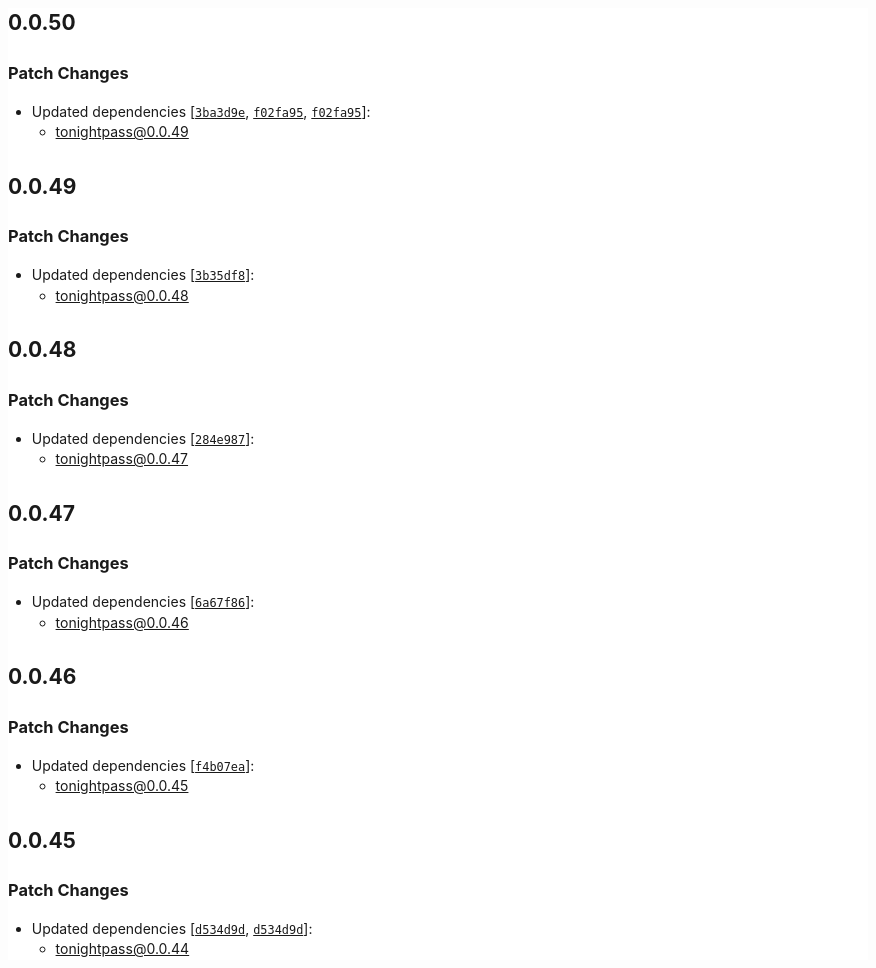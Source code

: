 ## 0.0.50

### Patch Changes

- Updated dependencies [[`3ba3d9e`](https://github.com/tonightpass/tonightpass/commit/3ba3d9e118a5f4d86cd046895669f854952aaacf), [`f02fa95`](https://github.com/tonightpass/tonightpass/commit/f02fa95dd04876389affd5027c575a7553f9dfce), [`f02fa95`](https://github.com/tonightpass/tonightpass/commit/f02fa95dd04876389affd5027c575a7553f9dfce)]:
  - tonightpass@0.0.49

## 0.0.49

### Patch Changes

- Updated dependencies [[`3b35df8`](https://github.com/tonightpass/tonightpass/commit/3b35df8c6187e6010c29cfd848f3d49ae40eeec3)]:
  - tonightpass@0.0.48

## 0.0.48

### Patch Changes

- Updated dependencies [[`284e987`](https://github.com/tonightpass/tonightpass/commit/284e987bd20b892a9f6444955379d21d68d21a72)]:
  - tonightpass@0.0.47

## 0.0.47

### Patch Changes

- Updated dependencies [[`6a67f86`](https://github.com/tonightpass/tonightpass/commit/6a67f8664fd3d0ca019e88825102add5a9e43e35)]:
  - tonightpass@0.0.46

## 0.0.46

### Patch Changes

- Updated dependencies [[`f4b07ea`](https://github.com/tonightpass/tonightpass/commit/f4b07ea8c8c47f48eda65ec7aef06e3e7e532b4b)]:
  - tonightpass@0.0.45

## 0.0.45

### Patch Changes

- Updated dependencies [[`d534d9d`](https://github.com/tonightpass/tonightpass/commit/d534d9dce38aa1dba286342323f5e3822ed80802), [`d534d9d`](https://github.com/tonightpass/tonightpass/commit/d534d9dce38aa1dba286342323f5e3822ed80802)]:
  - tonightpass@0.0.44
* * *
Try it
The expected answer is the data retyped exactly, without pictures.

Response area
Source code

: ## 0.0.50

### Patch Changes

- Updated dependencies [[`3ba3d9e`](https://github.com/tonightpass/tonightpass/commit/3ba3d9e118a5f4d86cd046895669f854952aaacf), [`f02fa95`](https://github.com/tonightpass/tonightpass/commit/f02fa95dd04876389affd5027c575a7553f9dfce), [`f02fa95`](https://github.com/tonightpass/tonightpass/commit/f02fa95dd04876389affd5027c575a7553f9dfce)]:
  - tonightpass@0.0.49

## 0.0.49

### Patch Changes

- Updated dependencies [[`3b35df8`](https://github.com/tonightpass/tonightpass/commit/3b35df8c6187e6010c29cfd848f3d49ae40eeec3)]:
  - tonightpass@0.0.48

## 0.0.48

### Patch Changes

- Updated dependencies [[`284e987`](https://github.com/tonightpass/tonightpass/commit/284e987bd20b892a9f6444955379d21d68d21a72)]:
  - tonightpass@0.0.47

## 0.0.47

### Patch Changes

- Updated dependencies [[`6a67f86`](https://github.com/tonightpass/tonightpass/commit/6a67f8664fd3d0ca019e88825102add5a9e43e35)]:
  - tonightpass@0.0.46

## 0.0.46

### Patch Changes

- Updated dependencies [[`f4b07ea`](https://github.com/tonightpass/tonightpass/commit/f4b07ea8c8c47f48eda65ec7aef06e3e7e532b4b)]:
  - tonightpass@0.0.45

## 0.0.45

### Patch Changes

- Updated dependencies [[`d534d9d`](https://github.com/tonightpass/tonightpass/commit/d534d9dce38aa1dba286342323f5e3822ed80802), [`d534d9d`](https://github.com/tonightpass/tonightpass/commit/d534d9dce38aa1dba286342323f5e3822ed80802)]:
  - tonightpass@0.0.44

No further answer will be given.